The Letter Monday 17 May 2004
The Primary
NZ's first primary campaign starts today with a joint candidates meeting in Dunedin. Each candidate will speak and the
audience will ask them questions. Then the nationwide tour – Today, Dunedin: Bentley’s Hotel, St Andrews Street, 6:30pm
Wednesday, Christchurch: Cashmere Club, Hunter Street, 7pm Friday, Wellington: Museum Hotel, Cable Street, 6:30pm
Saturday, Cambridge: Mellow Manor, Corner SH1 and Pickering Road, 4pm Sunday, Tauranga: Bureta Park Motor Inn, Vale
Street, 2:30pm It is anyone's race. You can register to vote at http://www.act.org.nz/join.
The Budget
This will be the father of all giveaway Budgets.
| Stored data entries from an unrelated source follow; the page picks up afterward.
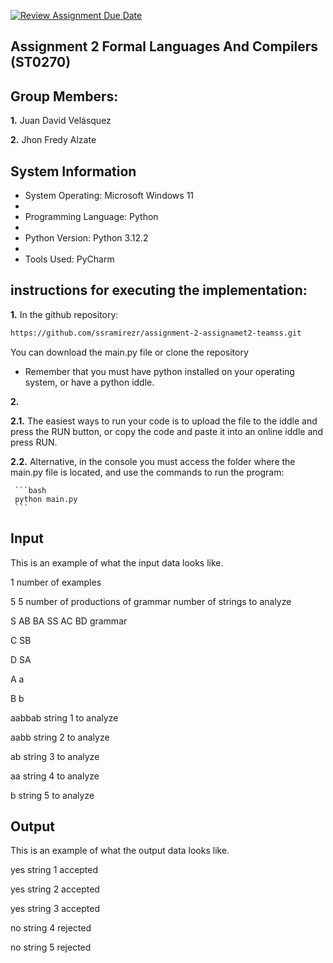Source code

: [![Review Assignment Due Date](https://classroom.github.com/assets/deadline-readme-button-24ddc0f5d75046c5622901739e7c5dd533143b0c8e959d652212380cedb1ea36.svg)](https://classroom.github.com/a/ktyD1gKg)
## Assignment 2 Formal Languages And Compilers (ST0270)

## Group Members:
**1.** Juan David Velásquez

**2.** Jhon Fredy Alzate

## System Information
- System Operating: Microsoft Windows 11
- 
- Programming Language: Python
- 
- Python Version: Python 3.12.2
- 
- Tools Used: PyCharm


## instructions for executing the implementation:
**1.** In the github repository:
```bash
https://github.com/ssramirezr/assignment-2-assignamet2-teamss.git
```

You can download the main.py file or clone the repository

- Remember that you must have python installed on your operating system, or have a python iddle.

**2.** 

**2.1.** The easiest ways to run your code is to upload the file to the iddle and press the RUN button, or copy the code and paste it into an online iddle and press RUN.

**2.2.** Alternative, in the console you must access the folder where the main.py file is located, and use the commands to run the program:

     ```bash 
     python main.py
     ```
     
## Input
This is an example of what the input data looks like.

1                          number of examples

5 5                        number of productions of grammar    number of strings to analyze

S AB BA SS AC BD           grammar

C SB

D SA

A a

B b

aabbab                     string 1 to analyze

aabb                       string 2 to analyze

ab                         string 3 to analyze

aa                         string 4 to analyze

b                          string 5 to analyze


## Output
This is an example of what the output data looks like.

yes                        string 1 accepted

yes                        string 2 accepted

yes                        string 3 accepted

no                         string 4 rejected

no                         string 5 rejected

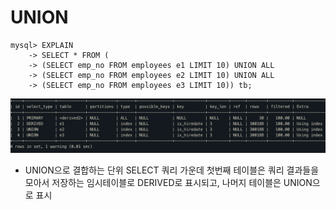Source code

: # UNION

``` mysql
mysql> EXPLAIN
    -> SELECT * FROM (
    -> (SELECT emp_no FROM employees e1 LIMIT 10) UNION ALL
    -> (SELECT emp_no FROM employees e2 LIMIT 10) UNION ALL
    -> (SELECT emp_no FROM employees e3 LIMIT 10)) tb;
```

![img](./img/10.3.2.3.png)



- UNION으로 결합하는 단위 SELECT 쿼리 가운데 첫번째 테이블은 쿼리 결과들을 모아서 저장하는 임시테이블로 DERIVED로 표시되고, 나머지 테이블은 UNION으로 표시

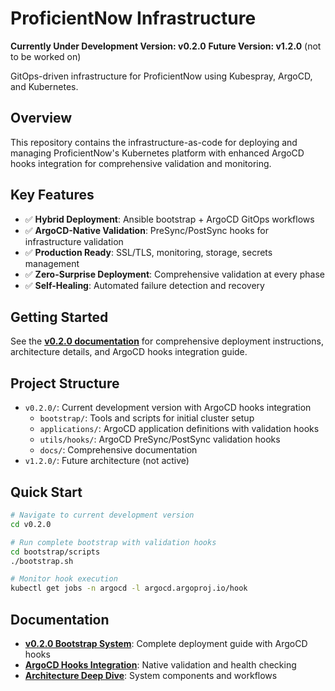 
# ProficientNow Infrastructure

**Currently Under Development Version: v0.2.0**
**Future Version: v1.2.0** (not to be worked on)

GitOps-driven infrastructure for ProficientNow using Kubespray, ArgoCD, and Kubernetes.

## Overview

This repository contains the infrastructure-as-code for deploying and managing ProficientNow's Kubernetes platform with enhanced ArgoCD hooks integration for comprehensive validation and monitoring.

## Key Features

- ✅ **Hybrid Deployment**: Ansible bootstrap + ArgoCD GitOps workflows
- ✅ **ArgoCD-Native Validation**: PreSync/PostSync hooks for infrastructure validation
- ✅ **Production Ready**: SSL/TLS, monitoring, storage, secrets management
- ✅ **Zero-Surprise Deployment**: Comprehensive validation at every phase
- ✅ **Self-Healing**: Automated failure detection and recovery

## Getting Started

See the **[v0.2.0 documentation](./v0.2.0/README.md)** for comprehensive deployment instructions, architecture details, and ArgoCD hooks integration guide.

## Project Structure

- `v0.2.0/`: Current development version with ArgoCD hooks integration
  - `bootstrap/`: Tools and scripts for initial cluster setup
  - `applications/`: ArgoCD application definitions with validation hooks
  - `utils/hooks/`: ArgoCD PreSync/PostSync validation hooks
  - `docs/`: Comprehensive documentation
- `v1.2.0/`: Future architecture (not active)

## Quick Start

```bash
# Navigate to current development version
cd v0.2.0

# Run complete bootstrap with validation hooks
cd bootstrap/scripts
./bootstrap.sh

# Monitor hook execution
kubectl get jobs -n argocd -l argocd.argoproj.io/hook
```

## Documentation

- **[v0.2.0 Bootstrap System](./v0.2.0/README.md)**: Complete deployment guide with ArgoCD hooks
- **[ArgoCD Hooks Integration](./v0.2.0/#-argocd-hooks-integration)**: Native validation and health checking
- **[Architecture Deep Dive](./v0.2.0/#-architecture-deep-dive)**: System components and workflows
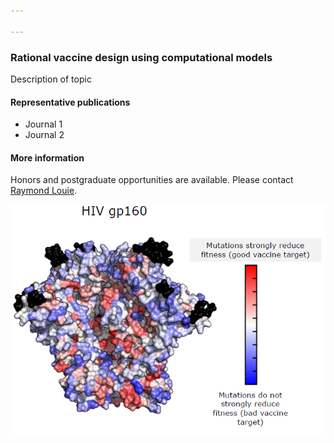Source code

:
```yaml
---

---
```


<div class = "researchText">
<h3>Rational vaccine design using computational models</h3> 

<p style="font-size:14px;">Description of topic</p> 

<h4> Representative publications</h4>

- Journal 1
- Journal 2

<h4> More information</h4>

Honors and postgraduate opportunities are available. Please contact [Raymond Louie](mailto:r.louie@unsw.edu.au).
</div>
<div class = "researchGraphic">
<img src = "fitness.png" class = "img-responsive" alt = "Sample-wise error rates for individual and combined datasets">
</div>
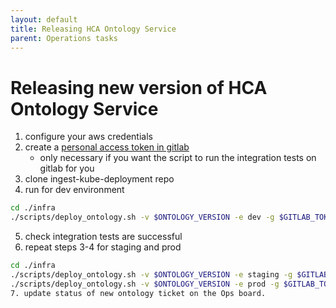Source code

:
 ```yaml
---
layout: default
title: Releasing HCA Ontology Service
parent: Operations tasks
---
```


# Releasing new version of HCA Ontology Service
1. configure your aws credentials
2. create a [personal access token in gitlab](https://gitlab.ebi.ac.uk/-/profile/personal_access_tokens)
    - only necessary if you want the script to run the integration tests on gitlab for you 
3. clone ingest-kube-deployment repo
4. run for dev environment
```bash
cd ./infra
./scripts/deploy_ontology.sh -v $ONTOLOGY_VERSION -e dev -g $GITLAB_TOKEN
```
5. check integration tests are successful
6. repeat steps 3-4 for staging and prod
```bash
cd ./infra
./scripts/deploy_ontology.sh -v $ONTOLOGY_VERSION -e staging -g $GITLAB_TOKEN
./scripts/deploy_ontology.sh -v $ONTOLOGY_VERSION -e prod -g $GITLAB_TOKEN
7. update status of new ontology ticket on the Ops board.
```

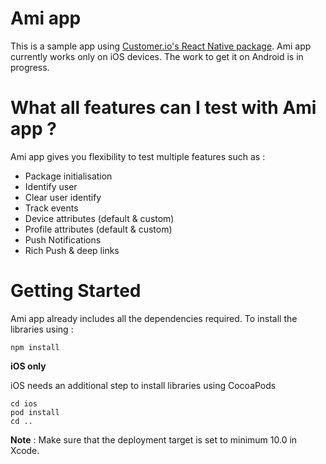 # Ami app

This is a sample app using [Customer.io's React Native package](https://www.npmjs.com/package/customerio-reactnative). Ami app currently works only on iOS devices. The work to get it on Android is in progress.

# What all features can I test with Ami app ?
Ami app gives you flexibility to test multiple features such as :

- Package initialisation
- Identify user
- Clear user identify
- Track events
- Device attributes (default & custom)
- Profile attributes (default & custom)
- Push Notifications 
- Rich Push & deep links


# Getting Started
Ami app already includes all the dependencies required. To install the libraries using :
```
npm install
```
**iOS only**

iOS needs an additional step to install libraries using CocoaPods
```
cd ios
pod install
cd ..
```
**Note** : Make sure that the deployment target is set to minimum 10.0 in Xcode.
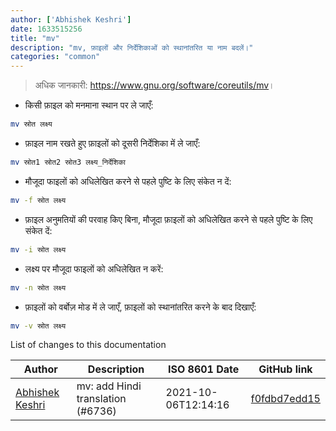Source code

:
 ```yaml
---
author: ['Abhishek Keshri']
date: 1633515256
title: "mv"
description: "mv, फ़ाइलों और निर्देशिकाओं को स्थानांतरित या नाम बदलें।"
categories: "common"
---
```

> अधिक जानकारी: <https://www.gnu.org/software/coreutils/mv>।

- किसी फ़ाइल को मनमाना स्थान पर ले जाएँ:

```bash
mv स्रोत लक्ष्य
```

- फ़ाइल नाम रखते हुए फ़ाइलों को दूसरी निर्देशिका में ले जाएँ:

```bash
mv स्रोत1 स्रोत2 स्रोत3 लक्ष्य_निर्देशिका
```

- मौजूदा फाइलों को अधिलेखित करने से पहले पुष्टि के लिए संकेत न दें:

```bash
mv -f स्रोत लक्ष्य
```

- फ़ाइल अनुमतियों की परवाह किए बिना, मौजूदा फ़ाइलों को अधिलेखित करने से पहले पुष्टि के लिए संकेत दें:

```bash
mv -i स्रोत लक्ष्य
```

- लक्ष्य पर मौजूदा फाइलों को अधिलेखित न करें:

```bash
mv -n स्रोत लक्ष्य
```

- फ़ाइलों को वर्बोज़ मोड में ले जाएँ, फ़ाइलों को स्थानांतरित करने के बाद दिखाएँ:

```bash
mv -v स्रोत लक्ष्य
```
List of changes to this documentation


Author | Description | ISO 8601 Date | GitHub link
------|-----|-----|-----
[Abhishek Keshri](mailto:keshri.abhishek63@gmail.com) | mv: add Hindi translation (#6736) | 2021-10-06T12:14:16 | [f0fdbd7edd15](https://github.com/tldr-pages/tldr/commit/f0fdbd7edd157115434a4f032d20a404808c1f91)


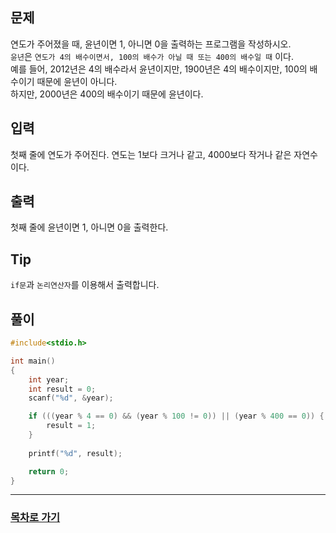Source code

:## 문제

연도가 주어졌을 때, 윤년이면 1, 아니면 0을 출력하는 프로그램을 작성하시오.  
`윤년`은 `연도가 4의 배수이면서, 100의 배수가 아닐 때 또는 400의 배수일 때` 이다.  
예를 들어, 2012년은 4의 배수라서 윤년이지만, 1900년은 4의 배수이지만, 100의 배수이기 때문에 윤년이 아니다.  
하지만, 2000년은 400의 배수이기 때문에 윤년이다.

## 입력

첫째 줄에 연도가 주어진다. 연도는 1보다 크거나 같고, 4000보다 작거나 같은 자연수이다.

## 출력

첫째 줄에 윤년이면 1, 아니면 0을 출력한다.

## Tip

`if문`과 `논리연산자`를 이용해서 출력합니다.

## 풀이
```c
#include<stdio.h>

int main()
{
	int year;
	int result = 0;
	scanf("%d", &year);

	if (((year % 4 == 0) && (year % 100 != 0)) || (year % 400 == 0)) {
		result = 1;
	}
	
	printf("%d", result);

	return 0;
}
```
---

### [목차로 가기](./../../../../)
The goss is, as Labour has fallen in the polls, the giveaways have
increased.
The Surplus
A $6 billion surplus is around 5% of GDP; the biggest surplus ever. Cullen complains that the cash surplus is much less
and is reduced by depreciation and retained SOE profits. Capital items such as the super fund, student loans and capital
works, reduced the cash available. The government will not borrow for capital works so government debt this year will
fall to 25% of GDP. (Most economists believe that Cullen's super fund money would be better deployed reducing the debt
even further.)
The Giveaways:
Cullen claims his Budget will help working families and aid the transition from welfare to work. The Letter doubts that
it will.
Family Facts
The Treasury says the average household income for a couple with two children is $74,000 before tax. Unless they have
six children, the average family will receive nothing from the Budget and are likely to be paying the 39% tax rate. Most
families (76%) have one or two children. Just 7% of families have four or more children, so Cullen's middle-income
family with four children is just not the norm. Even with the Budget’s boost to family tax credits, the credits will
rebate away to nothing for a two child family earning in the mid-$40,000 household income.
Beneficiaries The Winners
Over $1.5 billion of the $2.5 billion package will go to social welfare beneficiaries. Changes to the child tax credit
will increase the dollar gap between work and welfare but the changes in the rates of family support mean the
relativities between work and welfare remain almost unchanged.
Poverty Trap Remains
The steep effective marginal tax rates on family incomes remain. A family earning $35,000 can increase their earnings by
$20,000 but the loss of tax credits and other assistance means they keep just $5,000. That family can get $5,000 by just
having another child.
It Is Politics
With 350,000 able-bodied adults on a benefit it is just politics for Labour to reward its voting base. It is also
politics to spin the line that working families are the winners.
There Is Another Way
In answer to a written question by Rodney Hide in April, Cullen agreed that reducing both company and personal income
tax to 20% would cost just $5.48 billion, still leaving a surplus. See http://www.act.org.nz/flattax.
Brash’s Economic Policy
Don Brash gave a major economic speech to the National party’s lower North Island regional conference, 9 May. He said, "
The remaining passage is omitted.